The problem>
List each line of the data that holds the string "sentences", please.
------------------------------
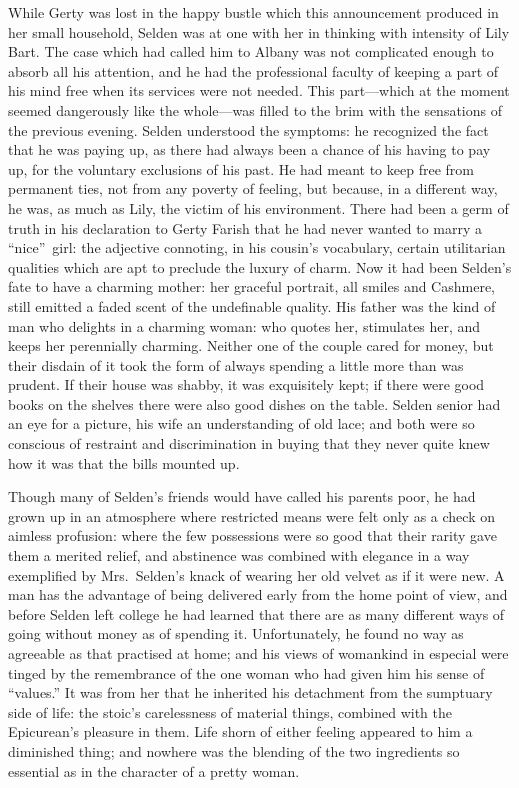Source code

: \documentclass[12pt,a4paper]{book}
\begin{document}
While Gerty was lost in the happy bustle which this announcement
produced in her small household, Selden was at one with her in
thinking with intensity of Lily Bart. The case which had called
him to Albany was not complicated enough to absorb all his
attention, and he had the professional faculty of keeping a part
of his mind free when its services were not needed. This
part---which at the moment seemed dangerously like the whole---was
filled to the brim with the sensations of the previous evening. 
Selden understood the symptoms: he recognized the fact that he
was paying up, as there had always been a chance of his having to
pay up, for the voluntary exclusions of his past. He had meant to
keep free from permanent ties, not from any poverty of feeling,
but because, in a different way, he was, as much as Lily, the
victim of his environment. There had been a germ of truth in his
declaration to Gerty Farish that he had never wanted to marry a
``nice''\ girl: the adjective connoting, in his cousin's vocabulary,
certain utilitarian qualities which are apt to preclude the
luxury of charm. Now it had been Selden's fate to have a charming
mother: her graceful portrait, all smiles and Cashmere, still
emitted a faded scent of the undefinable quality. His father was
the kind of man who delights in a charming woman: who quotes her,
stimulates her, and keeps her perennially charming. Neither one
of the couple cared for money, but their disdain of it took the
form of always spending a little more than was prudent. If their
house was shabby, it was exquisitely kept; if there were good
books on the shelves there were also good dishes on the
table. Selden senior had an eye for a picture, his wife an
understanding of old lace; and both were so conscious of
restraint and discrimination in buying that they never quite knew
how it was that the bills mounted up.





Though many of Selden's friends would have called his parents
poor, he had grown up in an atmosphere where restricted means
were felt only as a check on aimless profusion: where the few
possessions were so good that their rarity gave them a merited
relief, and abstinence was combined with elegance in a way
exemplified by Mrs.\ Selden's knack of wearing her old velvet as
if it were new. A man has the advantage of being delivered early
from the home point of view, and before Selden left college he
had learned that there are as many different ways of going
without money as of spending it. Unfortunately, he found no way
as agreeable as that practised at home; and his views of
womankind in especial were tinged by the remembrance of the one
woman who had given him his sense of ``values.'' It was from her
that he inherited his detachment from the sumptuary side of life: 
the stoic's carelessness of material things, combined with the
Epicurean's pleasure in them. Life shorn of either feeling
appeared to him a diminished thing; and nowhere was the blending
of the two ingredients so essential as in the character of a
pretty woman.
\end{document}
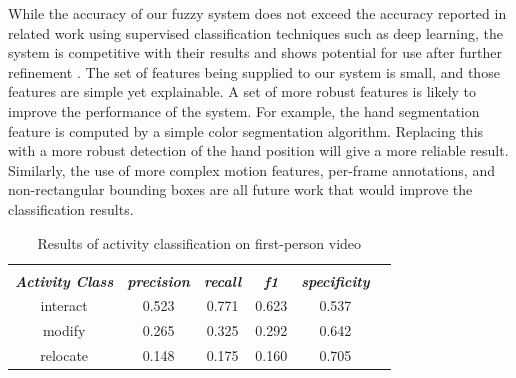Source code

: \documentclass[12pt]{report}
\begin{document}
While the accuracy of our fuzzy system does not exceed the accuracy reported in related work using supervised classification techniques such as deep learning, the system is competitive with their results and shows potential for use after further refinement \cite{Pirsiavash2012, Koppula2016, Lu2019}. The set of features being supplied to our system is small, and those features are simple yet explainable. A set of more robust features is likely to improve the performance of the system. For example, the hand segmentation feature is computed by a simple color segmentation algorithm. Replacing this with a more robust detection of the hand position will give a more reliable result. Similarly, the use of more complex motion features, per-frame annotations, and non-rectangular bounding boxes are all future work that would improve the classification results.

\begin{table}
\caption{Results of activity classification on first-person video}
\begin{center}
\begin{tabular}{cccccc}
\hline \\
\textbf{\textit{Activity Class}} & \textbf{\textit{precision}} & \textbf{\textit{recall}} & \textbf{\textit{f1}} & \textbf{\textit{specificity}} \\
\hline
interact & 0.523 & 0.771 & 0.623 & 0.537 \\
modify & 0.265 & 0.325 & 0.292 & 0.642 \\
relocate & 0.148 & 0.175 & 0.160 & 0.705 \\
\hline
\end{tabular}
\label{results}
\end{center}
\end{table}
\end{document}
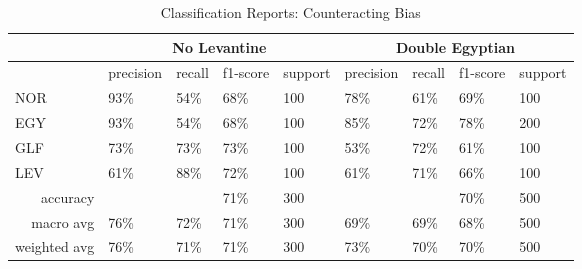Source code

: \begin{table}
    \centering
    \caption{Classification Reports: Counteracting Bias}
    \begin{tabular}{|l|l|l|l|l|l|l|l|l|} 
    \hline
                                              & \multicolumn{4}{c|}{No Levantine}                 & \multicolumn{4}{c|}{Double Egyptian}               \\ 
    \hline
                                              & precision& recall&f1-score& support &precision&recall&f1-score&support\\ 
    \hline
    NOR                                       & 93\%          & 54\%     & 68\%         & 100     & 78\%          & 61\%     & 69\%         & 100      \\ 
    \hline
    EGY                                       & 93\%          & 54\%     & 68\%         & 100     & 85\%          & 72\%     & 78\%         & 200      \\ 
    \hline
    GLF                                       & 73\%          & 73\%     & 73\%         & 100     & 53\%          & 72\%     & 61\%         & 100      \\ 
    \hline
    LEV                                       & 61\%          & 88\%     & 72\%         & 100     & 61\%          & 71\%     & 66\%         & 100      \\ 
    \hline
    \multicolumn{1}{|r|}{accuracy}        &               &          & 71\%         & 300     &               &          & 70\%         & 500      \\ 
    \hline
    \multicolumn{1}{|r|}{macro avg}       & 76\%          & 72\%     & 71\%         & 300     & 69\%          & 69\%     & 68\%         & 500      \\ 
    \hline
    \multicolumn{1}{|r|}{weighted avg} & 76\%          & 71\%     & 71\%         & 300     & 73\%          & 70\%     & 70\%         & 500      \\
    \hline
    \end{tabular}
    \end{table}


    \begin{figure}[h!]
    \end{figure}

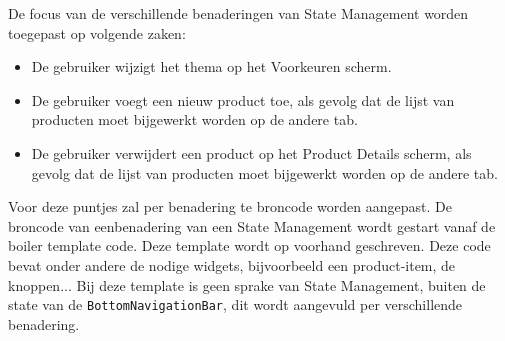De focus van de verschillende benaderingen van State Management worden toegepast op volgende zaken: 
\begin{itemize}
    \item De gebruiker wijzigt het thema op het Voorkeuren scherm.
    \item De gebruiker voegt een nieuw product toe, als gevolg dat de lijst van producten moet bijgewerkt worden op de andere tab.
    \item De gebruiker verwijdert een product op het Product Details scherm, als gevolg dat de lijst van producten moet bijgewerkt worden op de andere tab.
\end{itemize}
Voor deze puntjes zal per benadering te broncode worden aangepast. De broncode van eenbenadering van een State Management wordt gestart vanaf de boiler template code. Deze template wordt op voorhand geschreven. Deze code bevat onder andere de nodige widgets, bijvoorbeeld een product-item, de knoppen...
Bij deze template is geen sprake van State Management, buiten de state van de \verb|BottomNavigationBar|, dit wordt aangevuld per verschillende benadering.

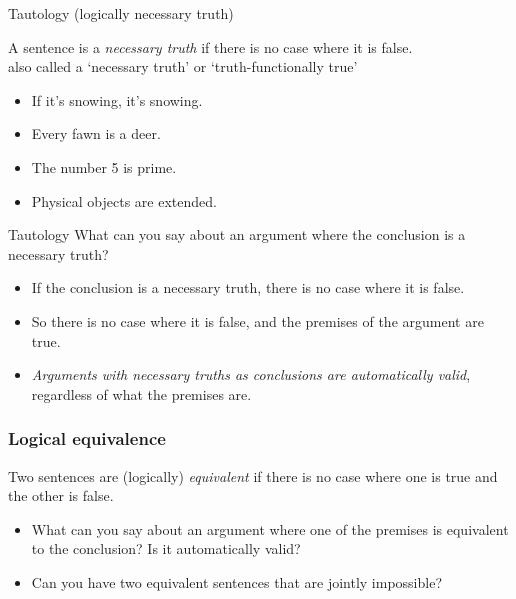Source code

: \begin{frame}{Tautology (logically necessary truth)}

  \begin{definition}
    A sentence is a \emph{necessary truth} if there is no case where
    it is false. \\ also called a `necessary truth' or `truth-functionally true'
    \end{definition}
\pause
    \begin{itemize}[<+->]
      \item If it's snowing, it's snowing.
      \item Every fawn is a deer.
      \item The number 5 is prime.
      \item Physical objects are extended.
    \end{itemize}
\end{frame}

\begin{frame}{Tautology}
    What can you say about an argument where the conclusion is a
    necessary truth? 
\pause
\begin{itemize}[<+->]
  \item If the conclusion is a necessary truth, there is no case where
  it is false.
  \item So there is no case where it is false, and the premises of the
  argument are true.
  \item \emph{Arguments with necessary truths as conclusions are
  automatically valid}, regardless of what the premises are.
\end{itemize}
  \end{frame}

\begin{frame}
  \frametitle{Logical equivalence}

  \begin{definition}
  Two sentences are (logically) \emph{equivalent} if there is no case where one is
  true and the other is false.
  \end{definition}

  \begin{itemize}[<+->]
    \item What can you say about an argument where one of the premises
    is equivalent to the conclusion? Is it automatically valid?
    \item Can you have two equivalent sentences that are jointly impossible?
  \end{itemize}

\end{frame}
------------------------------
Result for this task>
  Two sentences are (logically) \emph{equivalent} if there is no case where one is
    \item Can you have two equivalent sentences that are jointly impossible?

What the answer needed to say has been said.